Phenylalanine and Phenylketonuria (PKU)

Aspartame is a dipeptide of two amino acids, aspartic acid and phenylalanine. These amino acids are abundant in the food supply and are found in all protein-containing foods, including eggs, meat, cheese, fish, cereals, fruit and milk. When aspartame is digested, it is broken down to aspartic acid, phenylalanine and a very small amount of methanol.

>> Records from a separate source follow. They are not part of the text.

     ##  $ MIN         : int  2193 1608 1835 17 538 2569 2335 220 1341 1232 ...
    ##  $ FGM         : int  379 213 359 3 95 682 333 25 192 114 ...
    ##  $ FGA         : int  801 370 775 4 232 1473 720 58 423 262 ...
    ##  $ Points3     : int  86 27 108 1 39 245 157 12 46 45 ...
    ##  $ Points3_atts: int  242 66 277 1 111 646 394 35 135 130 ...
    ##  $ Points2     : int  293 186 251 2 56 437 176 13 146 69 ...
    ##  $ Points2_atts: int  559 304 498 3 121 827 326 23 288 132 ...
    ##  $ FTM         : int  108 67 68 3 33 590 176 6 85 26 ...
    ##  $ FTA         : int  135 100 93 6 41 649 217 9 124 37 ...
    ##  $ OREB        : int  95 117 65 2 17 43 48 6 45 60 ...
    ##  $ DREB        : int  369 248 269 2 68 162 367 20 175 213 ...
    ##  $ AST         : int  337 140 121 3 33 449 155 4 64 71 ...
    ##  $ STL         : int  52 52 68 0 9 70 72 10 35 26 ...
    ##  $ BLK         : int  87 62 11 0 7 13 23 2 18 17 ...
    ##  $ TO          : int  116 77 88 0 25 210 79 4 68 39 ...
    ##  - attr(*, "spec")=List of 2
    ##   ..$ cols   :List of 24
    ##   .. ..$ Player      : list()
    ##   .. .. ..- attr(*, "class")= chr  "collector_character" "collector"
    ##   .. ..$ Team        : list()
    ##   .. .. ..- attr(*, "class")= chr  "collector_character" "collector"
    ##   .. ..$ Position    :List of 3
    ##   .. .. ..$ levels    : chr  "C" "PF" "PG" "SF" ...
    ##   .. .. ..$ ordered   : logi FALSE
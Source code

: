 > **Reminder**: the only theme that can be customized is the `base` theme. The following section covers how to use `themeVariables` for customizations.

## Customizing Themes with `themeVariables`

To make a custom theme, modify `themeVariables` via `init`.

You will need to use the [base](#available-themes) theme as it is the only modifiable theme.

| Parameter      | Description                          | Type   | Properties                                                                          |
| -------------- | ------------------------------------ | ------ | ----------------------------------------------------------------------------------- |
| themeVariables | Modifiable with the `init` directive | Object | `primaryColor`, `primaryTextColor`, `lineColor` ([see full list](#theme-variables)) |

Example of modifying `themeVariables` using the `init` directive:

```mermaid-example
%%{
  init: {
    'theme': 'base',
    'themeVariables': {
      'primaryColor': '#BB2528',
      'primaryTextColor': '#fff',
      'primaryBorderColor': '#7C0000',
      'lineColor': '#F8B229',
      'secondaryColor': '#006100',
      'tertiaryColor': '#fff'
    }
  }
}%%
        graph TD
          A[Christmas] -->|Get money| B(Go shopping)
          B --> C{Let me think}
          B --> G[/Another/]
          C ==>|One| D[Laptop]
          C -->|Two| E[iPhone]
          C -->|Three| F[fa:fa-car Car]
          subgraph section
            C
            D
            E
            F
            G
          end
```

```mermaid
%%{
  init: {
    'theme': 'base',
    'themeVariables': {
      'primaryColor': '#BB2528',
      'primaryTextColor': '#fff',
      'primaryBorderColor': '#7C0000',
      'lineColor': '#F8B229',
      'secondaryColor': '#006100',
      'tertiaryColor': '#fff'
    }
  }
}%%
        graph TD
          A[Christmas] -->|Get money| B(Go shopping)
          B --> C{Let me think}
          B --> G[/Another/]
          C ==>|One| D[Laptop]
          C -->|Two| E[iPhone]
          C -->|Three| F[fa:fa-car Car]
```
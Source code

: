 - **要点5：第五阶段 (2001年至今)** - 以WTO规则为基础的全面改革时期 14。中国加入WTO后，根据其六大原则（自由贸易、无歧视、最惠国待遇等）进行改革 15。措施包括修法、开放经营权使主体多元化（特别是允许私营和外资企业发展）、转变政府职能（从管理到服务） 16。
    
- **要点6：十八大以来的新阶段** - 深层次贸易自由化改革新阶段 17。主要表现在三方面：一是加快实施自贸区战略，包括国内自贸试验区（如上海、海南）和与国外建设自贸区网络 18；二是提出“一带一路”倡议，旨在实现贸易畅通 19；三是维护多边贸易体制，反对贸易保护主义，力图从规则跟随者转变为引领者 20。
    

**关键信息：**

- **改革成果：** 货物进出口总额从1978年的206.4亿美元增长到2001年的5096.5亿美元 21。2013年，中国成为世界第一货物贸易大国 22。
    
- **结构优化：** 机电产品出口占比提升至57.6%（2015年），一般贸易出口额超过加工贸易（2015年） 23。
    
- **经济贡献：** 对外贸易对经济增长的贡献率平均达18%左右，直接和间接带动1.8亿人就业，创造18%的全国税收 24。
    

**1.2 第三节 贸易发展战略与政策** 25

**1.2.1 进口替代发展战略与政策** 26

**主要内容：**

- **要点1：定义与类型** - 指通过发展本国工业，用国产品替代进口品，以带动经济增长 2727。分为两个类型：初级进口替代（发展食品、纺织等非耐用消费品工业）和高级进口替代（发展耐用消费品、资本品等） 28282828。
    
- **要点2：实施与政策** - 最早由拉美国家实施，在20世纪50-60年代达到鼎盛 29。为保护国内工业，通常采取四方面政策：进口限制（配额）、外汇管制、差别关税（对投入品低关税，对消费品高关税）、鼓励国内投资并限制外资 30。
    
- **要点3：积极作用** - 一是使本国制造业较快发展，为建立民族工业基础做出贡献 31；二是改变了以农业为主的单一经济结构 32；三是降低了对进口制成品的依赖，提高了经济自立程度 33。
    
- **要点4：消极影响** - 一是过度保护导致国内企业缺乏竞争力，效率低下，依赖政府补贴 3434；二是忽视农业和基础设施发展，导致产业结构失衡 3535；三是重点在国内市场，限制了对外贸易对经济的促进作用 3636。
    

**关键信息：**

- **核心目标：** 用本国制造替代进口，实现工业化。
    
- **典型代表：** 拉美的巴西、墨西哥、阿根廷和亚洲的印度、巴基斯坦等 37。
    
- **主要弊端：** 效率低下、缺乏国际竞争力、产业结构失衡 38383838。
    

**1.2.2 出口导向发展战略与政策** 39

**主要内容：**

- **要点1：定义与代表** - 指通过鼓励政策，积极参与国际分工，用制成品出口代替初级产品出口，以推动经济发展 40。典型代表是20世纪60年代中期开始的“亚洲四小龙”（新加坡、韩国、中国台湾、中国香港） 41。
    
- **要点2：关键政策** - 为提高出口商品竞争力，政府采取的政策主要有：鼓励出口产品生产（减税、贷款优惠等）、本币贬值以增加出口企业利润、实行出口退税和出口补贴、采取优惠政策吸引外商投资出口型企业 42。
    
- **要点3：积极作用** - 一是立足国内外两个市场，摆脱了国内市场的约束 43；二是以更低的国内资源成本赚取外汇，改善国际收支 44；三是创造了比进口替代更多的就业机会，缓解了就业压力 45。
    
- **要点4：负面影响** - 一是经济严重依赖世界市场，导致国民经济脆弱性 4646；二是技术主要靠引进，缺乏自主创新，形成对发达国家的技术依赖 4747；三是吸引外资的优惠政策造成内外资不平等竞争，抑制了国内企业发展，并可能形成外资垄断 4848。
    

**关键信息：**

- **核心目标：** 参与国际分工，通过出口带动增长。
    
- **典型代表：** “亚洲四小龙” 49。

Phenylalanine is an essential amino acid, which means that the human body cannot make it itself (unlike non-essential amino acids), and that people must obtain it from their diet in order to remain healthy.

Phenylketonuria (PKU) is a very rare disease. About 1 person in 10,000 suffers from it. PKU can only be inherited. In North America, in Europe and in most countries around the world, babies are tested for PKU shortly after birth. Sufferers of PKU either cannot metabolize phenylalanine or have a restricted ability to do so. Such patients have to follow a special diet during their childhood and adolescence to grow and develop healthily and to reach adulthood. Women with PKU have to monitor their diet carefully during pregnancy. Because phenylalanine is an essential amino acid, diets for PKU patients contain a small amount of phenylalanine.

Although aspartame represents a minor source of phenylalanine in the food supply, products that are sweetened with aspartame are labeled as a source of phenylalanine. This requirement was introduced to inform PKU patients of the presence of aspartame in these products.

For people who do not suffer from phenylketonuria, phenylalanine is a normal and essential part of the diet.